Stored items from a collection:
--------------------------------------------------

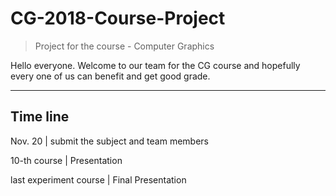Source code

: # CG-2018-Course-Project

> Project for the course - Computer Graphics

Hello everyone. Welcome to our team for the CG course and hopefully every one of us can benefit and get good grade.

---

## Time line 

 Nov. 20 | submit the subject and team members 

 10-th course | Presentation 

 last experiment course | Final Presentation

--------------------------------------------------

Activity: Skip the pictures and transcribe the rest of the records exactly.

Response to the exercise:
Source code

: # CG-2018-Course-Project

> Project for the course - Computer Graphics

Hello everyone. Welcome to our team for the CG course and hopefully every one of us can benefit and get good grade.

---

## Time line 

 Nov. 20 | submit the subject and team members 

 10-th course | Presentation 

 last experiment course | Final Presentation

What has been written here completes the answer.